Required action:
Please report how many lines in the data underneath hold the word "contract", with no other text.

Data supplied:

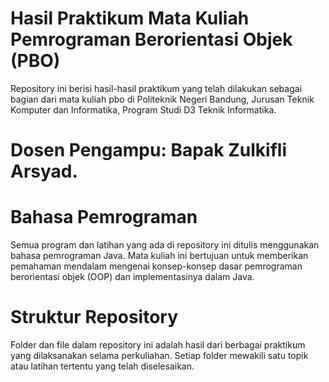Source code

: # Hasil Praktikum Mata Kuliah Pemrograman Berorientasi Objek (PBO)<br>
Repository ini berisi hasil-hasil praktikum yang telah dilakukan sebagai bagian dari mata kuliah pbo di Politeknik Negeri Bandung, Jurusan Teknik Komputer dan Informatika, Program Studi D3 Teknik Informatika.

# Dosen Pengampu: Bapak Zulkifli Arsyad.

# Bahasa Pemrograman<br>
Semua program dan latihan yang ada di repository ini ditulis menggunakan bahasa pemrograman Java. Mata kuliah ini bertujuan untuk memberikan pemahaman mendalam mengenai konsep-konsep dasar pemrograman berorientasi objek (OOP) dan implementasinya dalam Java.

# Struktur Repository<br>
Folder dan file dalam repository ini adalah hasil dari berbagai praktikum yang dilaksanakan selama perkuliahan. Setiap folder mewakili satu topik atau latihan tertentu yang telah diselesaikan.<br>


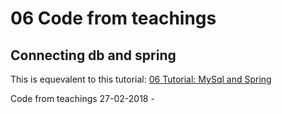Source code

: # 06 Code from teachings

## Connecting db and spring

This is equevalent to this tutorial: [06 Tutorial: MySql and Spring](https://github.com/Dat17i/06_tutorial_mysql_and_spring/blob/master/README.md)

Code from teachings 27-02-2018 - 
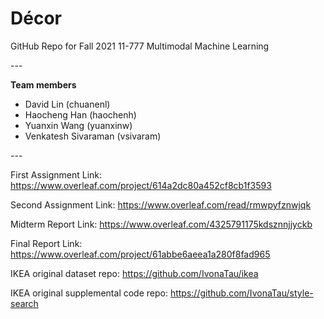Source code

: # Décor

GitHub Repo for Fall 2021 11-777 Multimodal Machine Learning

\---

**Team members**

- David Lin (chuanenl)
- Haocheng Han (haochenh)
- Yuanxin Wang (yuanxinw)
- Venkatesh Sivaraman (vsivaram)

\---

First Assignment Link: https://www.overleaf.com/project/614a2dc80a452cf8cb1f3593

Second Assignment Link: https://www.overleaf.com/read/rmwpyfznwjqk

Midterm Report Link: https://www.overleaf.com/4325791175kdsznnjjyckb

Final Report Link: https://www.overleaf.com/project/61abbe6aeea1a280f8fad965


IKEA original dataset repo: https://github.com/IvonaTau/ikea

IKEA original supplemental code repo: https://github.com/IvonaTau/style-search
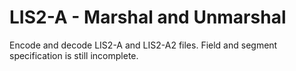 # LIS2-A - Marshal and Unmarshal

Encode and decode LIS2-A and LIS2-A2 files. Field and segment specification is still incomplete.
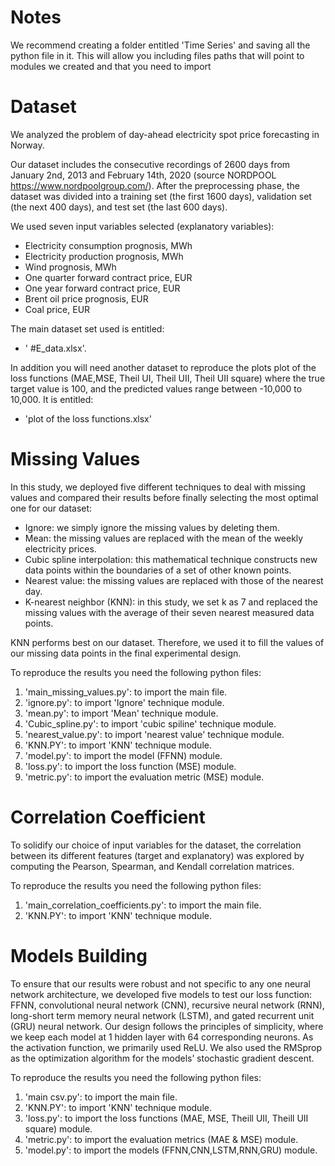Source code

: # Notes
We recommend creating a folder entitled 'Time Series' and saving all the python file in it. This will allow you including files paths that will point to modules we created and that you need to import

# Dataset
We analyzed the problem of day-ahead electricity spot price forecasting in Norway. 

Our dataset includes the consecutive recordings of 2600 days from January 2nd, 2013 and February 14th, 2020 (source NORDPOOL https://www.nordpoolgroup.com/). After the preprocessing phase, the dataset was divided into a training set (the first 1600 days), validation set (the next 400 days), and test set (the last 600 days).

We used seven input variables selected (explanatory variables):
- Electricity consumption prognosis, MWh
- Electricity production prognosis, MWh
- Wind prognosis, MWh
- One quarter forward contract price, EUR
- One year forward contract price, EUR
- Brent oil price prognosis, EUR
- Coal price, EUR

The main dataset set used is entitled: 
- ' #E_data.xlsx'. 

In addition you will need another dataset to reproduce the plots plot of the loss functions (MAE,MSE, Theil UI, Theil UII, Theil UII square) where the true target value is 100, and the predicted values range between -10,000 to 10,000. It is entitled:
- 'plot of the loss functions.xlsx'

# Missing Values
In this study, we deployed five different techniques to deal with missing values and compared their results before finally selecting the most optimal one for our dataset:

- Ignore: we simply ignore the missing values by deleting them.
- Mean: the missing values are replaced with the mean of the weekly electricity prices. 
- Cubic spline interpolation: this mathematical technique constructs new data points within the boundaries of a set of other known points. 
- Nearest value: the missing values are replaced with those of the nearest day. 
- K-nearest neighbor (KNN): in this study, we set k as 7 and replaced the missing values with the average of their seven nearest measured data points.  

KNN performs best on our dataset. Therefore, we used it to fill the values of our missing data points in the final experimental design. 

To reproduce the results you need the following python files:
1. 'main_missing_values.py': to import the main file.
2. 'ignore.py': to import 'Ignore' technique module.
3. 'mean.py': to import 'Mean' technique module.
4. 'Cubic_spline.py': to import 'cubic spiline' technique module.
5. 'nearest_value.py': to import 'nearest value' technique module.
6. 'KNN.PY': to import 'KNN' technique module.
7. 'model.py': to import the model (FFNN) module.
8. 'loss.py': to import the loss function (MSE) module.
9. 'metric.py': to import the evaluation metric (MSE) module.

# Correlation Coefficient
To solidify our choice of input variables for the dataset, the correlation between its different features (target and explanatory) was explored by computing the Pearson, Spearman, and Kendall correlation matrices.

To reproduce the results you need the following python files:
1. 'main_correlation_coefficients.py': to import the main file.
2. 'KNN.PY': to import 'KNN' technique module.

# Models Building
To ensure that our results were robust and not specific to any one neural network architecture, we developed five models to test our loss function: FFNN, convolutional neural network (CNN), recursive neural network (RNN), long-short term memory neural network (LSTM), and gated recurrent unit (GRU) neural network.
Our design follows the principles of simplicity, where we keep each model at 1 hidden layer with 64 corresponding neurons. As the activation function, we primarily used ReLU. We also used the RMSprop as the optimization algorithm for the models’ stochastic gradient descent.


To reproduce the results you need the following python files:
1. 'main csv.py': to import the main file.
2. 'KNN.PY': to import 'KNN' technique module.
3. 'loss.py': to import the loss functions (MAE, MSE, Theill UII, Theill UII square) module.
4. 'metric.py': to import the evaluation metrics (MAE & MSE) module.
5. 'model.py': to import the models (FFNN,CNN,LSTM,RNN,GRU) module.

Answer below:
2